(PROMPT): Give back all the data below exactly as it is shown.

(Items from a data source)
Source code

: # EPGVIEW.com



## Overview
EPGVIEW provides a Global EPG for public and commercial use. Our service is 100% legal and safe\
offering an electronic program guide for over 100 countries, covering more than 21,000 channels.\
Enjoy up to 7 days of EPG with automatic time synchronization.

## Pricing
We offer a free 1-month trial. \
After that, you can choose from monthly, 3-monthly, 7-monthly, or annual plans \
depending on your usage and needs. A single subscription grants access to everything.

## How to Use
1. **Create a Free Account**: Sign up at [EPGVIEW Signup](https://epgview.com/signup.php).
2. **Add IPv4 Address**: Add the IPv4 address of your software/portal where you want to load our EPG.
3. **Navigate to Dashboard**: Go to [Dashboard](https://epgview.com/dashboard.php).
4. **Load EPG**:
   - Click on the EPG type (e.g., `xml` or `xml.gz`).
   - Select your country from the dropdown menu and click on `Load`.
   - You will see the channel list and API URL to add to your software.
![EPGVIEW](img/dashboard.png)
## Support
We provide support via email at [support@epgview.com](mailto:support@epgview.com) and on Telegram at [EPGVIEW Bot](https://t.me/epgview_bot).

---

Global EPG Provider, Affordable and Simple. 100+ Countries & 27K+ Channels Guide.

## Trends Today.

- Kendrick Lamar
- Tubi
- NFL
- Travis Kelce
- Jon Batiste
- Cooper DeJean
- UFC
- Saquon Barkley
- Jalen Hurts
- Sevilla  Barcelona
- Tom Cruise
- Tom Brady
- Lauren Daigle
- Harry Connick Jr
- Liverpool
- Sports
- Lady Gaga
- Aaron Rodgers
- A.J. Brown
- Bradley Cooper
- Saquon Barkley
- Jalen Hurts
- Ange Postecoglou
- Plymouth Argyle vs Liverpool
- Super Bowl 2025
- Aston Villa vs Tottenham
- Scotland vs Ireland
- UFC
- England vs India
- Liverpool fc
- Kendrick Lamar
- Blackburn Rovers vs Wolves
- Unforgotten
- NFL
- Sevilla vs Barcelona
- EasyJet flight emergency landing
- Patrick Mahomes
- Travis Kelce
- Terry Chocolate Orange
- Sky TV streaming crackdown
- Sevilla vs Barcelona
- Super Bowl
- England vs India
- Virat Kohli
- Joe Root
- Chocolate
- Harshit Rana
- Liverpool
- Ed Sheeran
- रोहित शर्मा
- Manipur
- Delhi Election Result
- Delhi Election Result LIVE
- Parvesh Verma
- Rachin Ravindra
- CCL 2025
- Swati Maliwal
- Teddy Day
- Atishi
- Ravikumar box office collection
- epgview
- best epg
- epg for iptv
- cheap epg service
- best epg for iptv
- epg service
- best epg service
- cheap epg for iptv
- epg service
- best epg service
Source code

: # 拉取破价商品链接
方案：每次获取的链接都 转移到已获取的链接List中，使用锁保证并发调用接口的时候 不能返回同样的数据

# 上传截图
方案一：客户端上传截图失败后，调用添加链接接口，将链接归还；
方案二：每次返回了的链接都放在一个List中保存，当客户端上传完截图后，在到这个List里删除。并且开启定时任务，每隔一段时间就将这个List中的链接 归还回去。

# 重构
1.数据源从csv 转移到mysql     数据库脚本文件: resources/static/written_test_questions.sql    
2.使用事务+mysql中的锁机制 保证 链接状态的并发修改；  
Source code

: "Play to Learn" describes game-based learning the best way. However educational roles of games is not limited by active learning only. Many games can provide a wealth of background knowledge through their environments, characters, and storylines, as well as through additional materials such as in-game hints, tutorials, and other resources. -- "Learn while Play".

(YOUR RESPONSE):
Source code

: # EPGVIEW.com



## Overview
EPGVIEW provides a Global EPG for public and commercial use. Our service is 100% legal and safe\
offering an electronic program guide for over 100 countries, covering more than 21,000 channels.\
Enjoy up to 7 days of EPG with automatic time synchronization.

## Pricing
We offer a free 1-month trial. \
After that, you can choose from monthly, 3-monthly, 7-monthly, or annual plans \
depending on your usage and needs. A single subscription grants access to everything.

## How to Use
1. **Create a Free Account**: Sign up at [EPGVIEW Signup](https://epgview.com/signup.php).
2. **Add IPv4 Address**: Add the IPv4 address of your software/portal where you want to load our EPG.
3. **Navigate to Dashboard**: Go to [Dashboard](https://epgview.com/dashboard.php).
4. **Load EPG**:
   - Click on the EPG type (e.g., `xml` or `xml.gz`).
   - Select your country from the dropdown menu and click on `Load`.
   - You will see the channel list and API URL to add to your software.
![EPGVIEW](img/dashboard.png)
## Support
We provide support via email at [support@epgview.com](mailto:support@epgview.com) and on Telegram at [EPGVIEW Bot](https://t.me/epgview_bot).

---

Global EPG Provider, Affordable and Simple. 100+ Countries & 27K+ Channels Guide.

## Trends Today.

- Kendrick Lamar
- Tubi
- NFL
- Travis Kelce
- Jon Batiste
- Cooper DeJean
- UFC
- Saquon Barkley
- Jalen Hurts
- Sevilla  Barcelona
- Tom Cruise
- Tom Brady
- Lauren Daigle
- Harry Connick Jr
- Liverpool
- Sports
- Lady Gaga
- Aaron Rodgers
- A.J. Brown
- Bradley Cooper
- Saquon Barkley
- Jalen Hurts
- Ange Postecoglou
- Plymouth Argyle vs Liverpool
- Super Bowl 2025
- Aston Villa vs Tottenham
- Scotland vs Ireland
- UFC
- England vs India
- Liverpool fc
- Kendrick Lamar
- Blackburn Rovers vs Wolves
- Unforgotten
- NFL
- Sevilla vs Barcelona
- EasyJet flight emergency landing
- Patrick Mahomes
- Travis Kelce
- Terry Chocolate Orange
- Sky TV streaming crackdown
- Sevilla vs Barcelona
- Super Bowl
- England vs India
- Virat Kohli
- Joe Root
- Chocolate
- Harshit Rana
- Liverpool
- Ed Sheeran
- रोहित शर्मा
- Manipur
- Delhi Election Result
- Delhi Election Result LIVE
- Parvesh Verma
- Rachin Ravindra
- CCL 2025
- Swati Maliwal
- Teddy Day
- Atishi
- Ravikumar box office collection
- epgview
- best epg
- epg for iptv
- cheap epg service
- best epg for iptv
- epg service
- best epg service
- cheap epg for iptv
- epg service
- best epg service
Source code

: # 拉取破价商品链接
方案：每次获取的链接都 转移到已获取的链接List中，使用锁保证并发调用接口的时候 不能返回同样的数据

# 上传截图
方案一：客户端上传截图失败后，调用添加链接接口，将链接归还；
方案二：每次返回了的链接都放在一个List中保存，当客户端上传完截图后，在到这个List里删除。并且开启定时任务，每隔一段时间就将这个List中的链接 归还回去。

# 重构
1.数据源从csv 转移到mysql     数据库脚本文件: resources/static/written_test_questions.sql    
2.使用事务+mysql中的锁机制 保证 链接状态的并发修改；  
Source code

: "Play to Learn" describes game-based learning the best way. However educational roles of games is not limited by active learning only. Many games can provide a wealth of background knowledge through their environments, characters, and storylines, as well as through additional materials such as in-game hints, tutorials, and other resources. -- "Learn while Play".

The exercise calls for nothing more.